Sous cet angle, en effet, Stadia peut filer une suée aux consoles et faire entrer le jeu vidéo dans une nouvelle ère, mais toutes ces promesses sur le sable seront balayées par la première vague si le tarif ne suit pas et que le débit internet reste une contrainte pour les usagers.

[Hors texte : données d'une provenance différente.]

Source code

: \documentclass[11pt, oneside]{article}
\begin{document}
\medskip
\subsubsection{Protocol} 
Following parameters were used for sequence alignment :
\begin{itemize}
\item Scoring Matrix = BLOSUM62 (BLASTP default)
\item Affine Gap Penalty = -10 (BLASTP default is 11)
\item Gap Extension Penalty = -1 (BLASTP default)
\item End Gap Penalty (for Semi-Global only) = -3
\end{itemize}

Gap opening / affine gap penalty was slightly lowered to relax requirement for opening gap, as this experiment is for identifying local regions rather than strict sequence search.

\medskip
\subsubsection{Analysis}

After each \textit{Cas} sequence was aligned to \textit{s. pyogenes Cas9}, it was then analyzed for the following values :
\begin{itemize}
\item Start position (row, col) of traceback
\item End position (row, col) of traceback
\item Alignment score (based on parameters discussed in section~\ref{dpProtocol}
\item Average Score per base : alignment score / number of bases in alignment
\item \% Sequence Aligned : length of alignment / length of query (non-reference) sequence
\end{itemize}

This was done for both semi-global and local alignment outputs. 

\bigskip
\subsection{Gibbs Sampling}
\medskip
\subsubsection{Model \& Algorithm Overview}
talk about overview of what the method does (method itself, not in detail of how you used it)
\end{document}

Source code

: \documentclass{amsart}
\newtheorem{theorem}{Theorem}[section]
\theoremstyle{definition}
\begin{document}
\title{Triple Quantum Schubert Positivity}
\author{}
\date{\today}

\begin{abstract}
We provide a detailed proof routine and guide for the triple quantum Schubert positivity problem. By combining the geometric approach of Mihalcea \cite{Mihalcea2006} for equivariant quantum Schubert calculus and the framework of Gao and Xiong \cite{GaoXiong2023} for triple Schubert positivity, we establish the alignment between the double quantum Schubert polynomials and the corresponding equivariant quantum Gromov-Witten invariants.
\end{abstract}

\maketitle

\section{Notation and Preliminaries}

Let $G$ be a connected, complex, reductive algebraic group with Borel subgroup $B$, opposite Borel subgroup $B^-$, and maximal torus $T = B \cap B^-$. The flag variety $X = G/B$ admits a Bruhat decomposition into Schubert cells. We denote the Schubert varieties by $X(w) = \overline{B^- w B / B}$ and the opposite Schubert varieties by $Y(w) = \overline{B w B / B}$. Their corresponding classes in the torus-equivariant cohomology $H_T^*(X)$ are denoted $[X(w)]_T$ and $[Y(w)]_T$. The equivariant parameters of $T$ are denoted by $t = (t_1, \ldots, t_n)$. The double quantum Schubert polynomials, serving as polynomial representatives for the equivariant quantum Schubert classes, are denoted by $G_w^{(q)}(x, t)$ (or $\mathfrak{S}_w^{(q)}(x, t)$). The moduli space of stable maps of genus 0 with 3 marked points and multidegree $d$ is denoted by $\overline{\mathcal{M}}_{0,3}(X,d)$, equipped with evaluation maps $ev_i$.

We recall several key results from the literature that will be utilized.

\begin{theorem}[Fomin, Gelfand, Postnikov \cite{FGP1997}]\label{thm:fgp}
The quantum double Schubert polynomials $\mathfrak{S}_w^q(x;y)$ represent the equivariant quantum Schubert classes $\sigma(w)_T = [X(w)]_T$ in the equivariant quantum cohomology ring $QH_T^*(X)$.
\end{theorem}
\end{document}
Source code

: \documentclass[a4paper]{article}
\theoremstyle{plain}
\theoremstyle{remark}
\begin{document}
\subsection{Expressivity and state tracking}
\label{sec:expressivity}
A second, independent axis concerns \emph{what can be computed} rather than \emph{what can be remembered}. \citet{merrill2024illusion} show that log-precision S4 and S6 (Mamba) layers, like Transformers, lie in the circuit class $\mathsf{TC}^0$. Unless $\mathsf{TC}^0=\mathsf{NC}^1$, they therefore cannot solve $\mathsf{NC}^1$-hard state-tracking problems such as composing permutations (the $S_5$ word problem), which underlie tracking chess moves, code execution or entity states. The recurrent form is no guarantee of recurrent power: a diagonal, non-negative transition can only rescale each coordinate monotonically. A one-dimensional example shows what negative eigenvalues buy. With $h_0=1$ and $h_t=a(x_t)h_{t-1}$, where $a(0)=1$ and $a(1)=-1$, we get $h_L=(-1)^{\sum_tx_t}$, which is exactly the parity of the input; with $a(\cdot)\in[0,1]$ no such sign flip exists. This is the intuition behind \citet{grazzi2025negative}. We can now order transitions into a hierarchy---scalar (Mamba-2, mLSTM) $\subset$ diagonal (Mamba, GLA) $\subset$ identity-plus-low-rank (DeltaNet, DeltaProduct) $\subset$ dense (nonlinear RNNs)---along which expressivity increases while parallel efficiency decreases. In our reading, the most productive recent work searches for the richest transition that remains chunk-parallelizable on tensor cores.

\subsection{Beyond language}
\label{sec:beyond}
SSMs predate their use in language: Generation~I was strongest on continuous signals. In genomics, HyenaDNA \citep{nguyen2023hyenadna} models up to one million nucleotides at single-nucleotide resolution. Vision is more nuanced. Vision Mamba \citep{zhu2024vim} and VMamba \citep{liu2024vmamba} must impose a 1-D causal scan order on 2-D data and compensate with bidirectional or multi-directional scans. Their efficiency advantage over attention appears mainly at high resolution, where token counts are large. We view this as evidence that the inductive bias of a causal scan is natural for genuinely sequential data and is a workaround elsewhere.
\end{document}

Pendant ce temps, dans l’ombre
Évidemment, on ne peut s’empêcher au français Shadow. Nous avons suivi le projet depuis son lancement, moment ou Emmanuel Freund, son dirigeant, expliquait qu’un PC gamer coute 2000€ et se montre obsolète au bout d’un an (pas les nôtres :p). On sentait déjà que, conscient du potentiel du cloud, le jeune homme avait tendance à s’emporter. À la suite de la conférence de Stadia, il s’est fendu d’un communiqué de presse où il affirme, en résumé et tout en nuance, que Shadow fait déjà tout cela en aussi bien et que l’on ne connait pas le catalogue, la date et le prix.
C’est oublier un peu vite que Microsoft, Sony et Google vont entrer dans la danse avec des serveurs puissants, une communauté, un catalogue et des services permettant une convergence entre leurs différents univers. Le French Frog veut toujours se faire aussi gros que l’Angus, mais à intérêt à revoir son offre et ajouter un peu d’humilité à son discours s’il ne veut pas exploser.
Google a donc lancé un pavé dans la mare, assommé une grenouille au passage, et oblige Microsoft, Sony et Nintendo à réagir. Tout comme Netflix a bouleversé le paysage audiovisuel, l’avenir se dessine à travers le cloud, mais les questions du quand et du comment restent en suspens. Une chose est sûre, cette année 2019 et notamment l’E3 seront riches en annonces.